*** Opening DATASET ENTRIES ***

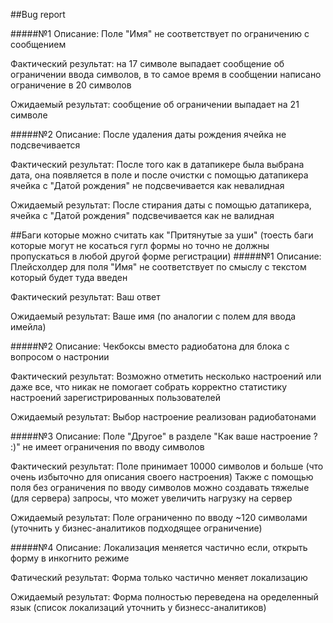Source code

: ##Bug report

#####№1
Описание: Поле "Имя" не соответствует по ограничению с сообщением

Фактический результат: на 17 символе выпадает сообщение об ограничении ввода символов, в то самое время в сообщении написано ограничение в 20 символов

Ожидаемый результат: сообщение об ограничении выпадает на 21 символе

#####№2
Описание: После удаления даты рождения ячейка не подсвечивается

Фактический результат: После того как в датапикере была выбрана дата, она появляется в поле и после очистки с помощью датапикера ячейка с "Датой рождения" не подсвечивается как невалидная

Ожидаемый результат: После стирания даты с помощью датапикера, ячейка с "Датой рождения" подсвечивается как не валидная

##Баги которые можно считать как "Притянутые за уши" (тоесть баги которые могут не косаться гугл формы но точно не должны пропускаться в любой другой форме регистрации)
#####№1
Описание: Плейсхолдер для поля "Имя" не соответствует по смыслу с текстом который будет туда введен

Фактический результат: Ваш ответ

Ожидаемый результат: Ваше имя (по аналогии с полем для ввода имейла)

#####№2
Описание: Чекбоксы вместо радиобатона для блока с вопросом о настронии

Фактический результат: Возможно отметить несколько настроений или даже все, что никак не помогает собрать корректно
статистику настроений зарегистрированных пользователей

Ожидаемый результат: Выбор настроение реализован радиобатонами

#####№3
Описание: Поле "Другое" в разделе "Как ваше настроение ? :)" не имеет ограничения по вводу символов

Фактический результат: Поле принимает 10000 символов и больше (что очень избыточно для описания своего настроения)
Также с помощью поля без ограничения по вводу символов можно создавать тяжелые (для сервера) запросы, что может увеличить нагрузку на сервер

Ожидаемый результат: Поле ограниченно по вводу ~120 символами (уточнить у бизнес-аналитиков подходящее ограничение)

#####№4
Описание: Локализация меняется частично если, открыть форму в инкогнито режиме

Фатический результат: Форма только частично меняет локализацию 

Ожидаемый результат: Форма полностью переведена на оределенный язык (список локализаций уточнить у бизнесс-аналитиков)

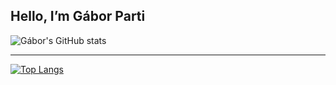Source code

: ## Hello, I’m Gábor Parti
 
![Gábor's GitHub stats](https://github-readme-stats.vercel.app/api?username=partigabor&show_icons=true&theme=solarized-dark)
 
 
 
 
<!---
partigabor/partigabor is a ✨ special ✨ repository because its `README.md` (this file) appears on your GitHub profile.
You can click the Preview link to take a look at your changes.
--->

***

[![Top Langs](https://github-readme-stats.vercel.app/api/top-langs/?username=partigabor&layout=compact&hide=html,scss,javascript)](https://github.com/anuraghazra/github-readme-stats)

*** Closing DATASET ENTRIES ***

-- DIRECTIONS FOR THIS TASK --
Please copy every line of the material that contains the word "поля".

-- EXERCISE SOLUTION --
Описание: Плейсхолдер для поля "Имя" не соответствует по смыслу с текстом который будет туда введен
Также с помощью поля без ограничения по вводу символов можно создавать тяжелые (для сервера) запросы, что может увеличить нагрузку на сервер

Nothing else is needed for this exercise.